WHAT YOU HAVE TO DO: A verbatim transcript of the data that follows, free of images, is the expected result.
BEGIN EXTRACTED DATA
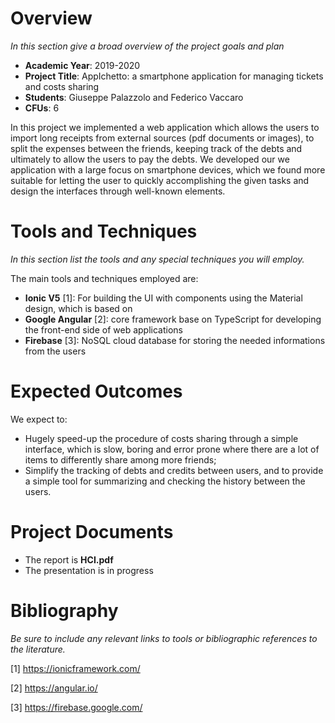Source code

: 
# Overview
*In this section give a broad overview of the project goals and plan*

- **Academic Year**: 2019-2020
- **Project Title**: AppIchetto: a smartphone application for managing tickets and costs sharing 
- **Students**: Giuseppe Palazzolo and Federico Vaccaro
- **CFUs**: 6


In this project we implemented a web application which allows the users to import
long receipts from external sources (pdf documents or images), to split the expenses between the friends,
keeping track of the debts and ultimately to allow the users to pay the debts. We developed our
we application with a large focus on smartphone devices, which we found more suitable for letting 
 the user to quickly accomplishing the given tasks and design the interfaces through well-known elements. 
 
# Tools and Techniques
*In this section list the tools and any special techniques you will employ.*

The main tools and techniques employed are:
- **Ionic V5** \[1\]: For building the UI with components using the Material design, which is based on 
- **Google Angular** \[2\]: core framework base on TypeScript for developing the front-end side of web applications
- **Firebase** \[3\]: NoSQL cloud database for storing the needed informations from the users

# Expected Outcomes
We expect to:
- Hugely speed-up the procedure of costs sharing through a simple interface, which is slow, 
boring and error prone where there are a lot of items to differently share among more friends; 
- Simplify the tracking of debts and credits between users, and to provide a simple tool for summarizing and
 checking the history between the users.  


# Project Documents
- The report is __HCI.pdf__
- The presentation is in progress


# Bibliography
*Be sure to include any relevant links to tools or bibliographic references to the literature.*

\[1\] https://ionicframework.com/

\[2\] https://angular.io/

\[3\] https://firebase.google.com/

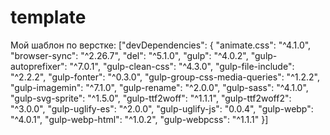 # template
Мой шаблон по верстке:
["devDependencies": {
    "animate.css": "^4.1.0",
    "browser-sync": "^2.26.7",
    "del": "^5.1.0",
    "gulp": "^4.0.2",
    "gulp-autoprefixer": "^7.0.1",
    "gulp-clean-css": "^4.3.0",
    "gulp-file-include": "^2.2.2",
    "gulp-fonter": "^0.3.0",
    "gulp-group-css-media-queries": "^1.2.2",
    "gulp-imagemin": "^7.1.0",
    "gulp-rename": "^2.0.0",
    "gulp-sass": "^4.1.0",
    "gulp-svg-sprite": "^1.5.0",
    "gulp-ttf2woff": "^1.1.1",
    "gulp-ttf2woff2": "^3.0.0",
    "gulp-uglify-es": "^2.0.0",
    "gulp-uglify-js": "0.0.4",
    "gulp-webp": "^4.0.1",
    "gulp-webp-html": "^1.0.2",
    "gulp-webpcss": "^1.1.1"
  }]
END EXTRACTED DATA
TASK OUTPUT:
Source code

: 
# Overview
*In this section give a broad overview of the project goals and plan*

- **Academic Year**: 2019-2020
- **Project Title**: AppIchetto: a smartphone application for managing tickets and costs sharing 
- **Students**: Giuseppe Palazzolo and Federico Vaccaro
- **CFUs**: 6


In this project we implemented a web application which allows the users to import
long receipts from external sources (pdf documents or images), to split the expenses between the friends,
keeping track of the debts and ultimately to allow the users to pay the debts. We developed our
we application with a large focus on smartphone devices, which we found more suitable for letting 
 the user to quickly accomplishing the given tasks and design the interfaces through well-known elements. 
 
# Tools and Techniques
*In this section list the tools and any special techniques you will employ.*

The main tools and techniques employed are:
- **Ionic V5** \[1\]: For building the UI with components using the Material design, which is based on 
- **Google Angular** \[2\]: core framework base on TypeScript for developing the front-end side of web applications
- **Firebase** \[3\]: NoSQL cloud database for storing the needed informations from the users

# Expected Outcomes
We expect to:
- Hugely speed-up the procedure of costs sharing through a simple interface, which is slow, 
boring and error prone where there are a lot of items to differently share among more friends; 
- Simplify the tracking of debts and credits between users, and to provide a simple tool for summarizing and
 checking the history between the users.  


# Project Documents
- The report is __HCI.pdf__
- The presentation is in progress


# Bibliography
*Be sure to include any relevant links to tools or bibliographic references to the literature.*

\[1\] https://ionicframework.com/

\[2\] https://angular.io/

\[3\] https://firebase.google.com/

 # template
Мой шаблон по верстке:
["devDependencies": {
    "animate.css": "^4.1.0",
    "browser-sync": "^2.26.7",
    "del": "^5.1.0",
    "gulp": "^4.0.2",
    "gulp-autoprefixer": "^7.0.1",
    "gulp-clean-css": "^4.3.0",
    "gulp-file-include": "^2.2.2",
    "gulp-fonter": "^0.3.0",
    "gulp-group-css-media-queries": "^1.2.2",
    "gulp-imagemin": "^7.1.0",
    "gulp-rename": "^2.0.0",
    "gulp-sass": "^4.1.0",
    "gulp-svg-sprite": "^1.5.0",
    "gulp-ttf2woff": "^1.1.1",
    "gulp-ttf2woff2": "^3.0.0",
    "gulp-uglify-es": "^2.0.0",
    "gulp-uglify-js": "0.0.4",
    "gulp-webp": "^4.0.1",
    "gulp-webp-html": "^1.0.2",
    "gulp-webpcss": "^1.1.1"
  }]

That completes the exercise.